» **The task**
Report the lines of the data below that contain the string "right".

[Entries shown — start]

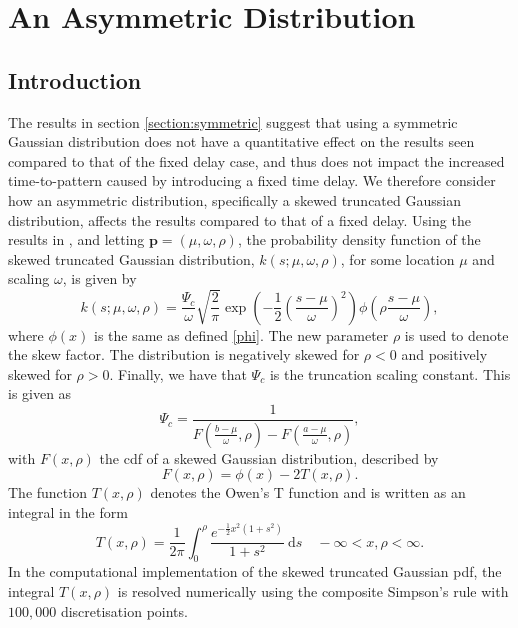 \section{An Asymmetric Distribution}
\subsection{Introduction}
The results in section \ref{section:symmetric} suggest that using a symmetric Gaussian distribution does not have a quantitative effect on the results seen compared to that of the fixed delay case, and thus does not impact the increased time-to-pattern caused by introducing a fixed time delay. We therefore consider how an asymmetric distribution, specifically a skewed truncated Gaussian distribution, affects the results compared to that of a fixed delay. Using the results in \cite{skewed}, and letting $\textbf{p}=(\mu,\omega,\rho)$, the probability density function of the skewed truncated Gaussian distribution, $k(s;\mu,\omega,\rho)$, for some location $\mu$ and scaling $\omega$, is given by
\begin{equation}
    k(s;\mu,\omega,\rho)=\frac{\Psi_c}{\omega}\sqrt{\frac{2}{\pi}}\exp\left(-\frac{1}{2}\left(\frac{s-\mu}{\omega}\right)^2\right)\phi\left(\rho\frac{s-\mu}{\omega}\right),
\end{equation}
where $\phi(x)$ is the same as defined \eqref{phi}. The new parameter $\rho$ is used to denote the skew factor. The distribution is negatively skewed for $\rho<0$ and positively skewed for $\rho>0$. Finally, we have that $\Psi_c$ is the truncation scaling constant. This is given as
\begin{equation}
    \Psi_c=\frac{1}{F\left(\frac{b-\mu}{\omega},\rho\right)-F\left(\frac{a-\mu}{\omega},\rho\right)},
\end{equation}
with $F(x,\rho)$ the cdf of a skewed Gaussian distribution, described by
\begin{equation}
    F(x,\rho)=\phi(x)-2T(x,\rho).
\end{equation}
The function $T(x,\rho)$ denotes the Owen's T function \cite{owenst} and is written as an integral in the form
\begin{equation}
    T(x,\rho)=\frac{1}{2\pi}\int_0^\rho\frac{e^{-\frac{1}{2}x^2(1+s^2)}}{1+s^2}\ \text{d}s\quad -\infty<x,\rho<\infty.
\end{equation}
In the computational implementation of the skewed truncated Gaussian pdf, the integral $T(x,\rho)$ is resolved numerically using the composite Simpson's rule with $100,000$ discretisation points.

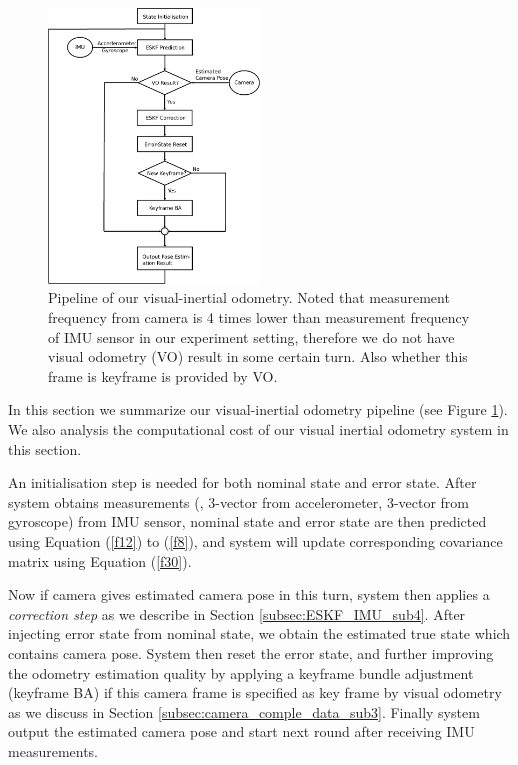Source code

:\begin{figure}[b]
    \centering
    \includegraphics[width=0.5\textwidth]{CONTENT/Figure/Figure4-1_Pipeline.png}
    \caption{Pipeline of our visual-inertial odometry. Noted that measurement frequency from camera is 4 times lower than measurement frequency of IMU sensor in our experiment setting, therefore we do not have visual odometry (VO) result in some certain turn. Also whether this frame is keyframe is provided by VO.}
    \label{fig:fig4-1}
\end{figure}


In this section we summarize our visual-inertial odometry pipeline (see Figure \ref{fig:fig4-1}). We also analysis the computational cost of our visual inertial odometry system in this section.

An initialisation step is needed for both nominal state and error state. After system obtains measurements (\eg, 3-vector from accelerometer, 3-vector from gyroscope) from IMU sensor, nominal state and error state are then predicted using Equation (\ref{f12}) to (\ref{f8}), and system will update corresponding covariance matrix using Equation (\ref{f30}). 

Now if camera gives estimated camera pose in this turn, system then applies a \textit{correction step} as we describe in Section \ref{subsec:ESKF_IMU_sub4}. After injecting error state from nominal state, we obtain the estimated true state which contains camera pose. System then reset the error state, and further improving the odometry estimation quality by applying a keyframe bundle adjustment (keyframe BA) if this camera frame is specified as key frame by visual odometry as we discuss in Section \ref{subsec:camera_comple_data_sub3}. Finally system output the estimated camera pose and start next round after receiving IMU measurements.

[Entries shown — finish]

» **Task solution**
    k(s;\mu,\omega,\rho)=\frac{\Psi_c}{\omega}\sqrt{\frac{2}{\pi}}\exp\left(-\frac{1}{2}\left(\frac{s-\mu}{\omega}\right)^2\right)\phi\left(\rho\frac{s-\mu}{\omega}\right),
    \Psi_c=\frac{1}{F\left(\frac{b-\mu}{\omega},\rho\right)-F\left(\frac{a-\mu}{\omega},\rho\right)},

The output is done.